Richmond Township is a township in Winona County, Minnesota, United States. The population was 699 at the 2010 census.

Richmond Township was organized in 1858, and named for a French settler.

==Geography==
According to the United States Census Bureau, the township has a total area of 18.6 sqmi; 16.2 sqmi is land and 2.4 sqmi, or 13.04%, is water.

==Demographics==
At the 2000 census, there were 729 people, 278 households and 207 families residing in the township. The population density was 45.0 PD/sqmi. There were 314 housing units at an average density of 21.4/sq mi (7.5/km^{2}). The racial makeup of the township was 98.77% White, 0.41% Asian, 0.27% from other races, and 0.55% from two or more races. Hispanic or Latino of any race were 0.27% of the population.

There were 278 households, of which 36.3% had children under the age of 18 living with them, 68.0% were married couples living together, 3.6% had a female householder with no husband present, and 25.5% were non-families. 19.1% of all households were made up of individuals, and 5.0% had someone living alone who was 65 years of age or older. The average household size was 2.62 and the average family size was 3.05.

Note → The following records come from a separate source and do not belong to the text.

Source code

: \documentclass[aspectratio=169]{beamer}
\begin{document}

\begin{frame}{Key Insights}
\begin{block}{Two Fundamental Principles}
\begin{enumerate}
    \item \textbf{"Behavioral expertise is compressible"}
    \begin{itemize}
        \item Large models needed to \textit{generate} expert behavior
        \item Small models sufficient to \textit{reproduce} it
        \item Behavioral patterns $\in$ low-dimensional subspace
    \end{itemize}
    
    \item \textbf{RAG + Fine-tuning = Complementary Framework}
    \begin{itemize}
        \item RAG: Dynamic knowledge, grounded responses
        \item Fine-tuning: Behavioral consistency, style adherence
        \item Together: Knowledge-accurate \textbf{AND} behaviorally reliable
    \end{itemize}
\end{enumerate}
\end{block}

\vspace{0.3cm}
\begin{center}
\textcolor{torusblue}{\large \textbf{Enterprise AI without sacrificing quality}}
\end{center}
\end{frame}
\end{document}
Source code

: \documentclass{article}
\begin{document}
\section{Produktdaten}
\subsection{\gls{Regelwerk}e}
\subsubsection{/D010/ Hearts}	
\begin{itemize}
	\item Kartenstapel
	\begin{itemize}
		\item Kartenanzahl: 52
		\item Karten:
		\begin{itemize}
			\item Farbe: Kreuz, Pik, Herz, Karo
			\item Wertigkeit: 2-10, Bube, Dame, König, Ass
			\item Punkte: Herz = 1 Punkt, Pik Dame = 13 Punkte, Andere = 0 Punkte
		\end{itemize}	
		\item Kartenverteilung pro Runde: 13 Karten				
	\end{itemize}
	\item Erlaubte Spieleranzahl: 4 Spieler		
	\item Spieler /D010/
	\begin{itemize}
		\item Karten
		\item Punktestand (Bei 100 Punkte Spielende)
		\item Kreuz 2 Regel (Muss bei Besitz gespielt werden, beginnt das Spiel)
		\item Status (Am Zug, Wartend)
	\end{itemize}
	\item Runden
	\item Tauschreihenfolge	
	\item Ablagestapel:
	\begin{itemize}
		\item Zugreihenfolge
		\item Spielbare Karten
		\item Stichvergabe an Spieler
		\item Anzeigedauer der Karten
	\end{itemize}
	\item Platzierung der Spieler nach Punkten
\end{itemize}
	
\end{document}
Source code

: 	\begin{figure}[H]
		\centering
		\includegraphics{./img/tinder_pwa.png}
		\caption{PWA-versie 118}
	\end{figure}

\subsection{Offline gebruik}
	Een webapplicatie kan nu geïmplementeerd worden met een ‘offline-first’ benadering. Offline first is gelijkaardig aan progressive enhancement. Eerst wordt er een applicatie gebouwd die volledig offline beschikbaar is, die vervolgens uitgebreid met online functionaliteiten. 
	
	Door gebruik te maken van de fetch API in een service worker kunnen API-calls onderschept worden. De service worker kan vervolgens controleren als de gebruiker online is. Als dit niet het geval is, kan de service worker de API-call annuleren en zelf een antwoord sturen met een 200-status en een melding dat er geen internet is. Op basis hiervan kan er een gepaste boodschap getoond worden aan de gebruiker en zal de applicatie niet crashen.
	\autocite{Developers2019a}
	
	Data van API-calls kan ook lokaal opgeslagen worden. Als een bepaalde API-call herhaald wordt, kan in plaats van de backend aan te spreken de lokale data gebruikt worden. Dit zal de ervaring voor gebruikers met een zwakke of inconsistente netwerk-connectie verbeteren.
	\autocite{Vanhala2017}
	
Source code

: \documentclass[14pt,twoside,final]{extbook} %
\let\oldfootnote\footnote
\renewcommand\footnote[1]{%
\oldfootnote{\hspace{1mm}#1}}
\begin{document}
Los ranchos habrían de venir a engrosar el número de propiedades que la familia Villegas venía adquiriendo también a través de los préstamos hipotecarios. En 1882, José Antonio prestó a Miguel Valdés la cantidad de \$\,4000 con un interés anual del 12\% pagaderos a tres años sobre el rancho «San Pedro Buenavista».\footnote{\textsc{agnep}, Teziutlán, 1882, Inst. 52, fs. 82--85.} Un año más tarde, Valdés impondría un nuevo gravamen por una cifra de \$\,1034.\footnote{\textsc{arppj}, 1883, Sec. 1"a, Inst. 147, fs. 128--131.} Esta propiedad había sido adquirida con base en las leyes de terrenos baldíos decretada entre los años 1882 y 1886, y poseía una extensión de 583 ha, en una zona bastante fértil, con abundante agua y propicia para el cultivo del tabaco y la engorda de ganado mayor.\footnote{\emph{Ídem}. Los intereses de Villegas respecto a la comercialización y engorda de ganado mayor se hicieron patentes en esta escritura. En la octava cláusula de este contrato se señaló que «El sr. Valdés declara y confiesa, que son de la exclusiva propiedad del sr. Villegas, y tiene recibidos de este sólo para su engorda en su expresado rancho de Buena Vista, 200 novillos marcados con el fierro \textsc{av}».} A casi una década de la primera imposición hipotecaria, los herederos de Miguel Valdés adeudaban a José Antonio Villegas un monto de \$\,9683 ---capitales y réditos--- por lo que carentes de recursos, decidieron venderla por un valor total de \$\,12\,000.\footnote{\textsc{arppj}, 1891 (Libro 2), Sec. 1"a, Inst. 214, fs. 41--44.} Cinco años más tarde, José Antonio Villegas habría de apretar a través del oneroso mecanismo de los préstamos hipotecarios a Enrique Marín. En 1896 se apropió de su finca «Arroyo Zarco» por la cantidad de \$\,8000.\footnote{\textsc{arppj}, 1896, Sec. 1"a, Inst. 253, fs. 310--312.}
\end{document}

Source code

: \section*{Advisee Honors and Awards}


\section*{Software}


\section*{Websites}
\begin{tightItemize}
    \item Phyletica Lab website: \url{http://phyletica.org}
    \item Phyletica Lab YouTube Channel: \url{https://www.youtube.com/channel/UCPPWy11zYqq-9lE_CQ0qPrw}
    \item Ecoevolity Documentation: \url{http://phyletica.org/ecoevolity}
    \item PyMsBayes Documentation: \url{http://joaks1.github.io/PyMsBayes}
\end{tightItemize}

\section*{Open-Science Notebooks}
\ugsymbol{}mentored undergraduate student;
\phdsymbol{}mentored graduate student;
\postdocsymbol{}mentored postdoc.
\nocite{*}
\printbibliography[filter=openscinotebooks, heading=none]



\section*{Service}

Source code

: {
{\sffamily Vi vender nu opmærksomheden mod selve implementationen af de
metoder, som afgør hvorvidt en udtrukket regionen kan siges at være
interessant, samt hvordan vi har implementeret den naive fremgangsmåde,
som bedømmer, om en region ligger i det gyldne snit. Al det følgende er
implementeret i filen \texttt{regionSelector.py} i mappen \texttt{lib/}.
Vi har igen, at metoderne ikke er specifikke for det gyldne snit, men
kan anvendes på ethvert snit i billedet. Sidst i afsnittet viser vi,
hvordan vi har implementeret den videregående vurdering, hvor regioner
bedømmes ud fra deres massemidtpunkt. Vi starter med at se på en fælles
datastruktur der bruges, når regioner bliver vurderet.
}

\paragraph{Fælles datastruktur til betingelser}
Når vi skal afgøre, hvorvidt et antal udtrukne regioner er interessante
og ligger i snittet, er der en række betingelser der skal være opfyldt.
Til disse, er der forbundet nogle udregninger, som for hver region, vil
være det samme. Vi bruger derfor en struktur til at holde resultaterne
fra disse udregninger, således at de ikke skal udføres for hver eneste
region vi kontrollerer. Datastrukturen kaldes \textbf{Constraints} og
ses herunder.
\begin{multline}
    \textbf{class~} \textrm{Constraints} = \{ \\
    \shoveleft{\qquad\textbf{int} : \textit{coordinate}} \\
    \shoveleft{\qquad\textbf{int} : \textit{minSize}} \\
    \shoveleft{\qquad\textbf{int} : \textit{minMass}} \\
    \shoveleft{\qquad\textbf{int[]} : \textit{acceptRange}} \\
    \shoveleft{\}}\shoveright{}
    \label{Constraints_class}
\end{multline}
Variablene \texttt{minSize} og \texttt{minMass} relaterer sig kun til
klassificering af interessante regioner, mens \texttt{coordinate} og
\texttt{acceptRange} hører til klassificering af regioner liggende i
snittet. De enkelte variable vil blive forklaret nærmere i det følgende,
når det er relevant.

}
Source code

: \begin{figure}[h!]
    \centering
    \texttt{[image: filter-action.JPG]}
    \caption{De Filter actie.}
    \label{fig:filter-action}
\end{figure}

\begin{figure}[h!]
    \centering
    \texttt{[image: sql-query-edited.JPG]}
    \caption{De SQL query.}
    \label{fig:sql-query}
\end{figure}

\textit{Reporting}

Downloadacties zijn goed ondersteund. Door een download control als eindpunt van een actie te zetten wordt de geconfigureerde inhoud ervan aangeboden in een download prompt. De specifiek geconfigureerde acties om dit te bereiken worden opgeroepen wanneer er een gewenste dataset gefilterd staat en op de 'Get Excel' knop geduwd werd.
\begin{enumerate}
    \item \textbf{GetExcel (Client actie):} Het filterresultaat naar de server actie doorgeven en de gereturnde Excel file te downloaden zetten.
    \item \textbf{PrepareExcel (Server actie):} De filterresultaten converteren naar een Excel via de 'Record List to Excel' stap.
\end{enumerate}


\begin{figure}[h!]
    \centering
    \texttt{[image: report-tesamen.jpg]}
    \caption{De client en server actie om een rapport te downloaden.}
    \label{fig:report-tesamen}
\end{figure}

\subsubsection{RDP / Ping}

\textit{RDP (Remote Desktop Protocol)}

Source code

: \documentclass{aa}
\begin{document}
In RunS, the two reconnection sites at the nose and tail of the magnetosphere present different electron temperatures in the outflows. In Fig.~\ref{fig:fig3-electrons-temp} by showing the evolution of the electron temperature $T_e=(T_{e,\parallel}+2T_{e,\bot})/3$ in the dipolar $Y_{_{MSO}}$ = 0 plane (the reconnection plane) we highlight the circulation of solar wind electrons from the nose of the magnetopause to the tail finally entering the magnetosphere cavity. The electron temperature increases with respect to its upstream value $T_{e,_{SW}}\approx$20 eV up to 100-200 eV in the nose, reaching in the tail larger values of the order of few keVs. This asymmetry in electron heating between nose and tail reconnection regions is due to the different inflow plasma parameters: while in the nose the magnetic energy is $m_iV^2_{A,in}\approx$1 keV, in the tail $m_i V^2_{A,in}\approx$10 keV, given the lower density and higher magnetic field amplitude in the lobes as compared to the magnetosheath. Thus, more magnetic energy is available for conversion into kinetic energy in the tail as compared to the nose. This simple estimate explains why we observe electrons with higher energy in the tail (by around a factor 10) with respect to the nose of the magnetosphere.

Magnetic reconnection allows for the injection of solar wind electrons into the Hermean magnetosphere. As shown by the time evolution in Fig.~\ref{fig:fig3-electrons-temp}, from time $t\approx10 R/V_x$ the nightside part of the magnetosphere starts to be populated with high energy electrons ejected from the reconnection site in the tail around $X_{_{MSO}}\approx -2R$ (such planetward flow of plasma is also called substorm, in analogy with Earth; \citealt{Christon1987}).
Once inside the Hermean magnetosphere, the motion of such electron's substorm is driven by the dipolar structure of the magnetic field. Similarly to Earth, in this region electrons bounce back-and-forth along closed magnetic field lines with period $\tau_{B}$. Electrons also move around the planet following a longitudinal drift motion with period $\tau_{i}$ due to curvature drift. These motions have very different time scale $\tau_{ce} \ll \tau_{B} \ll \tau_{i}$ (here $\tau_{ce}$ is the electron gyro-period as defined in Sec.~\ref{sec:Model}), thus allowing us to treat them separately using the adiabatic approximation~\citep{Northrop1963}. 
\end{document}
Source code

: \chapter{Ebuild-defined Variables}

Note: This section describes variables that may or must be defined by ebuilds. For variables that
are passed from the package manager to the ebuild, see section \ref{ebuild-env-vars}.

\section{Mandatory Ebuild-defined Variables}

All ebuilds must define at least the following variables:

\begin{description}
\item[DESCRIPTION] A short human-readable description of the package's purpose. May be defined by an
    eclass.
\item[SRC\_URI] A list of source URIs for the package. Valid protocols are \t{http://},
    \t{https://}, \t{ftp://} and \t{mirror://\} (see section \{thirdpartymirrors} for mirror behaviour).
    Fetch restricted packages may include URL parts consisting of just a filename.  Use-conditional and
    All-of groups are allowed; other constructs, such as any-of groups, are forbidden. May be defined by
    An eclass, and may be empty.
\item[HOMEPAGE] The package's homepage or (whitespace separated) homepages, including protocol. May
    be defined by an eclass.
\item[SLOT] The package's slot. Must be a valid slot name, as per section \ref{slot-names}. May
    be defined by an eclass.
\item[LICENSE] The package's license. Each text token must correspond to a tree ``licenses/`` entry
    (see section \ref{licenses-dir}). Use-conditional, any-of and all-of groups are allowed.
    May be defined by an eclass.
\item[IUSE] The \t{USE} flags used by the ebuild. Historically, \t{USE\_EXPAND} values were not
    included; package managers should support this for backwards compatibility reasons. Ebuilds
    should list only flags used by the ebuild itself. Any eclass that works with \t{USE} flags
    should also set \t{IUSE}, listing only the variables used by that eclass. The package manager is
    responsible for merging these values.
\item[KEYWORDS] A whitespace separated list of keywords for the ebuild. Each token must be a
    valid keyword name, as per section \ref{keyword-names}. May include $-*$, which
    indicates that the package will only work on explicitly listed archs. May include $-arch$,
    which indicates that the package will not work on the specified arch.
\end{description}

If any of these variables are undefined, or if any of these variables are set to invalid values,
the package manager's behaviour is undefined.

26.1% of the population were under the age of 18, 7.0% from 18 to 24, 29.2% from 25 to 44, 28.5% from 45 to 64, and 9.2% who were 65 years of age or older. The median age was 39 years. For every 100 females, there were 98.6 males. For every 100 females age 18 and over, there were 104.2 males.

The median household income was $52,386 and the median family income was $57,596. Males had a median income of $36,094 compared with $24,464 for females. The per capita income was $24,862. About 2.9% of families and 4.4% of the population were below the poverty line, including 4.5% of those under age 18 and 11.1% of those age 65 or over.